WHAT TO DO: Go through the data below line by line. Give only the number of lines that contain "空数据则关闭所有".
^^^^^^^^^^^^^^^^
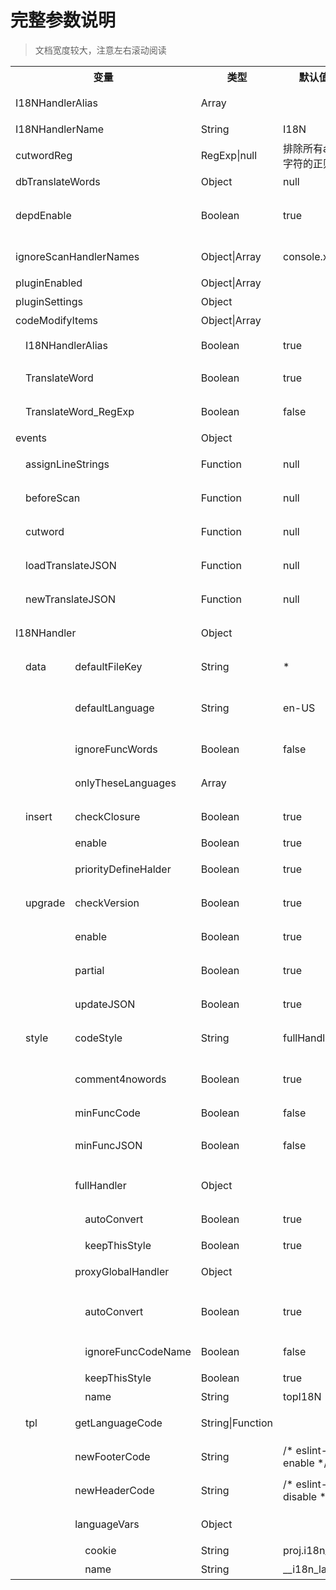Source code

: 完整参数说明
==========

> 文档宽度较大，注意左右滚动阅读

<style>
.main-content {
	max-width: none !important;
	padding: 2rem !important;
	font-size: 1rem !important;
}

.main-content table th {
	font-size: 1rem;
}
.main-content table td {
	font-size: 0.9rem;
}
.main-content table.table_big {
	word-break: unset;
}
.main-content .table_big td {
	font-size: 0.8rem;
	padding: 0.5rem 0.4rem;
}
</style>


<table class="table_big table_options">
	<tr>
		<th colspan="4">变量</th>
		<th>类型</th>
		<th>默认值</th>
		<th class="table_options_desc">描述</th>
		<th class="table_options_remark">备注</th>
	</tr>
	<tr><td colspan="4">I18NHandlerAlias</td><td>Array</td><td></td><td class="table_options_desc">I18NHandlerName的别名</td><td class="table_options_remark">I18NHandlerAlias优先级比ignoreScanHandlerNames低</td></tr>
	<tr><td colspan="4">I18NHandlerName</td><td>String</td><td>I18N</td><td class="table_options_desc">插入和运行时包裹的函数名</td><td class="table_options_remark"></td></tr>
	<tr><td colspan="4">cutwordReg</td><td>RegExp|null</td><td>排除所有ascii字符的正则</td><td class="table_options_desc">提取分词的正则</td><td class="table_options_remark"></td></tr>
	<tr><td colspan="4">dbTranslateWords</td><td>Object</td><td>null</td><td class="table_options_desc">外部导入的翻译数据</td><td class="table_options_remark"></td></tr>
	<tr><td colspan="4">depdEnable</td><td>Boolean</td><td>true</td><td class="table_options_desc">是否开启向前版本兼容逻辑</td><td class="table_options_remark">向前兼容需要消耗一定的计算资源和时间，建议按照提示修改成最新的配置和接口</td></tr>
	<tr><td colspan="4">ignoreScanHandlerNames</td><td>Object|Array</td><td>console.xxxx</td><td class="table_options_desc">这些函数里面的调用或则声明，不进行扫描</td><td class="table_options_remark">函数名带有.，表示对成员方法的调用</td></tr>
	<tr><td colspan="4">pluginEnabled</td><td>Object|Array</td><td></td><td class="table_options_desc">当前安装和启用的插件</td><td class="table_options_remark">空数据则关闭所有，空对象则使用默认</td></tr>
	<tr><td colspan="4">pluginSettings</td><td>Object</td><td></td><td class="table_options_desc">插件的配置</td><td class="table_options_remark"></td></tr>
	<tr><td colspan="4">codeModifyItems</td><td>Object|Array</td><td></td><td class="table_options_desc">设置操作的源码可修改的内容</td><td class="table_options_remark">空数据则关闭所有，空对象则使用默认</td></tr>
	<tr><td rowspan="3"></td><td colspan="3">I18NHandlerAlias</td><td>Boolean</td><td>true</td><td class="table_options_desc">将I18NHandlerAlias替换成I18NHandlerName</td><td class="table_options_remark"></td></tr>
	<tr><td colspan="3">TranslateWord</td><td>Boolean</td><td>true</td><td class="table_options_desc">将提取的需要翻译的关键字，使用I18N函数包裹起来</td><td class="table_options_remark"></td></tr>
	<tr><td colspan="3">TranslateWord_RegExp</td><td>Boolean</td><td>false</td><td class="table_options_desc">同TranslateWord，RegExp类型的开关</td><td class="table_options_remark"></td></tr>
	<tr><td colspan="4">events</td><td>Object</td><td></td><td class="table_options_desc">面向定制化的监听事件</td><td class="table_options_remark"></td></tr>
	<tr><td rowspan="5"></td><td colspan="3">assignLineStrings</td><td>Function</td><td>null</td><td class="table_options_desc">将分词结果绑定ast时触发，可调整分词和ast的对应关系</td><td class="table_options_remark"></td></tr>
	<tr><td colspan="3">beforeScan</td><td>Function</td><td>null</td><td class="table_options_desc">逐步扫描源码ast树时触发，可对ast结构进行预处理&判断</td><td class="table_options_remark"></td></tr>
	<tr><td colspan="3">cutword</td><td>Function</td><td>null</td><td class="table_options_desc">分词之后触发，可对分词结果进行优化</td><td class="table_options_remark"></td></tr>
	<tr><td colspan="3">loadTranslateJSON</td><td>Function</td><td>null</td><td class="table_options_desc">从源码I18N函数体中提取到翻译数据时触发，可修改数据</td><td class="table_options_remark"></td></tr>
	<tr><td colspan="3">newTranslateJSON</td><td>Function</td><td>null</td><td class="table_options_desc">生成新的I18N函数时触发，可对翻译数据进行再加工</td><td class="table_options_remark"></td></tr>
	<tr><td colspan="4">I18NHandler</td><td>Object</td><td></td><td class="table_options_desc">注入到代码中的I18N函数的定制化配置</td><td class="table_options_remark"></td></tr>
	<tr><td rowspan="29"></td><td>data</td><td colspan="2">defaultFileKey</td><td>String</td><td>*</td><td class="table_options_desc">函数默认标识，可标识出特定的I18N函数体</td><td class="table_options_remark">可以针对filekey，可以提供定制翻译结果</td></tr>
	<tr><td rowspan="3"></td><td colspan="2">defaultLanguage</td><td>String</td><td>en-US</td><td class="table_options_desc">当没有找到任何语言包 & 启动了comment4nowords, 使用这个语言，作为代码中的语言包</td><td class="table_options_remark"></td></tr>
	<tr><td colspan="2">ignoreFuncWords</td><td>Boolean</td><td>false</td><td class="table_options_desc">翻译的时候，不参考代码中I18N里面的数据</td><td class="table_options_remark">启动后，如果dbTranslateWords没有数据，直接删除在I18N已有的翻译</td></tr>
	<tr><td colspan="2">onlyTheseLanguages</td><td>Array</td><td></td><td class="table_options_desc">只打包这个列表的语言包到代码中</td><td class="table_options_remark">数组为空则不受限制，传入多少种语言，就打包多少种</td></tr>
	<tr><td>insert</td><td colspan="2">checkClosure</td><td>Boolean</td><td>true</td><td class="table_options_desc">插入I18N函数前，检查插入位置，作用域不能是全局，必须闭包</td><td class="table_options_remark"></td></tr>
	<tr><td rowspan="2"></td><td colspan="2">enable</td><td>Boolean</td><td>true</td><td class="table_options_desc">[总开关]是否插入新的I18N函数</td><td class="table_options_remark"></td></tr>
	<tr><td colspan="2">priorityDefineHalder</td><td>Boolean</td><td>true</td><td class="table_options_desc">优先将新的I18N函数插入到define函数体中</td><td class="table_options_remark"></td></tr>
	<tr><td>upgrade</td><td colspan="2">checkVersion</td><td>Boolean</td><td>true</td><td class="table_options_desc">函数版本号不同的时候，是否更新整个函数体</td><td class="table_options_remark"></td></tr>
	<tr><td rowspan="3"></td><td colspan="2">enable</td><td>Boolean</td><td>true</td><td class="table_options_desc">[总开关]能否更新已插入代码中I18N函数体</td><td class="table_options_remark">已经初始化的I18N函数，不会主动更新</td></tr>
	<tr><td colspan="2">partial</td><td>Boolean</td><td>true</td><td class="table_options_desc">优先进行I18N函数的局部更新（只更新翻译数据）</td><td class="table_options_remark">是否能进行局部更新，受到众多因素影响，这只是一个开关</td></tr>
	<tr><td colspan="2">updateJSON</td><td>Boolean</td><td>true</td><td class="table_options_desc">是否更新代码中的翻译结果JSON</td><td class="table_options_remark">此配置只影响输出代码的结果，不会影响输出的JSON结果</td></tr>
	<tr><td>style</td><td colspan="2">codeStyle</td><td>String</td><td>fullHandler</td><td class="table_options_desc">优先使用的代码风格（fullHandler/proxyGlobalHandler）</td><td class="table_options_remark"></td></tr>
	<tr><td rowspan="11"></td><td colspan="2">comment4nowords</td><td>Boolean</td><td>true</td><td class="table_options_desc">翻译结果JSON，输出所有提取到的关键字；没有翻译结果的关键字，以注释的形式插入</td><td class="table_options_remark"></td></tr>
	<tr><td colspan="2">minFuncCode</td><td>Boolean</td><td>false</td><td class="table_options_desc">对插入的I18N进行代码压缩</td><td class="table_options_remark"></td></tr>
	<tr><td colspan="2">minFuncJSON</td><td>Boolean</td><td>false</td><td class="table_options_desc">对插入到代码中的翻译结果JSON进行代码压缩</td><td class="table_options_remark">设置true，会导致 I18NHandler.style.comment4nowords 失效</td></tr>
	<tr><td colspan="2">fullHandler</td><td>Object</td><td></td><td class="table_options_desc">插入完整的I18N函数体，代码不依赖外部任何库或者函数</td><td class="table_options_remark"></td></tr>
	<tr><td rowspan="2"></td><td>autoConvert</td><td>Boolean</td><td>true</td><td class="table_options_desc">将源码中类fullHandler写法的I18N函数，转换为标准的fullHandler</td><td class="table_options_remark"></td></tr>
	<tr><td>keepThisStyle</td><td>Boolean</td><td>true</td><td class="table_options_desc">已经转的函数，是否维持此状态</td><td class="table_options_remark">权重高于autoConvert</td></tr>
	<tr><td colspan="2">proxyGlobalHandler</td><td>Object</td><td></td><td class="table_options_desc">在I18N函数体内，调用外部函数，代替插入过多代码的方式</td><td class="table_options_remark"></td></tr>
	<tr><td rowspan="4"></td><td>autoConvert</td><td>Boolean</td><td>true</td><td class="table_options_desc">将源码中类proxyGlobal写法的I18N函数，转换为标准的proxyGlobalHandler</td><td class="table_options_remark"></td></tr>
	<tr><td>ignoreFuncCodeName</td><td>Boolean</td><td>false</td><td class="table_options_desc">忽略源代码中解析出来的外部函数名，强制使用配置的函数名</td><td class="table_options_remark">如果原来有值，但不同，会触发更新；原来没有，则不会进行更新</td></tr>
	<tr><td>keepThisStyle</td><td>Boolean</td><td>true</td><td class="table_options_desc">已经转的函数，是否维持此状态</td><td class="table_options_remark">权重高于autoConvert</td></tr>
	<tr><td>name</td><td>String</td><td>topI18N</td><td class="table_options_desc">调用的外部函数名</td><td class="table_options_remark"></td></tr>
	<tr><td>tpl</td><td colspan="2">getLanguageCode</td><td>String|Function</td><td></td><td class="table_options_desc">I18N函数体中，获取当前语言包的JS业务代码</td><td class="table_options_remark"></td></tr>
	<tr><td rowspan="5"></td><td colspan="2">newFooterCode</td><td>String</td><td>/* eslint-enable */</td><td class="table_options_desc">新插入的I18N函数外包裹的内容-结束部分</td><td class="table_options_remark"></td></tr>
	<tr><td colspan="2">newHeaderCode</td><td>String</td><td>/* eslint-disable */</td><td class="table_options_desc">新插入的I18N函数外包裹的内容-开始部分</td><td class="table_options_remark"></td></tr>
	<tr><td colspan="2">languageVars</td><td>Object</td><td></td><td class="table_options_desc">getLanguageCode中可替换$LanguageVars.xxxx$的变量</td><td class="table_options_remark"></td></tr>
	<tr><td rowspan="2"></td><td>cookie</td><td>String</td><td>proj.i18n_lan</td><td class="table_options_desc">获取语言包通用变量-cookie版</td><td class="table_options_remark"></td></tr>
	<tr><td>name</td><td>String</td><td>__i18n_lan__</td><td class="table_options_desc">获取语言包通用变量</td><td class="table_options_remark"></td></tr>
</table>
^^^^^^^^^^^^^^^^
REPLY: 2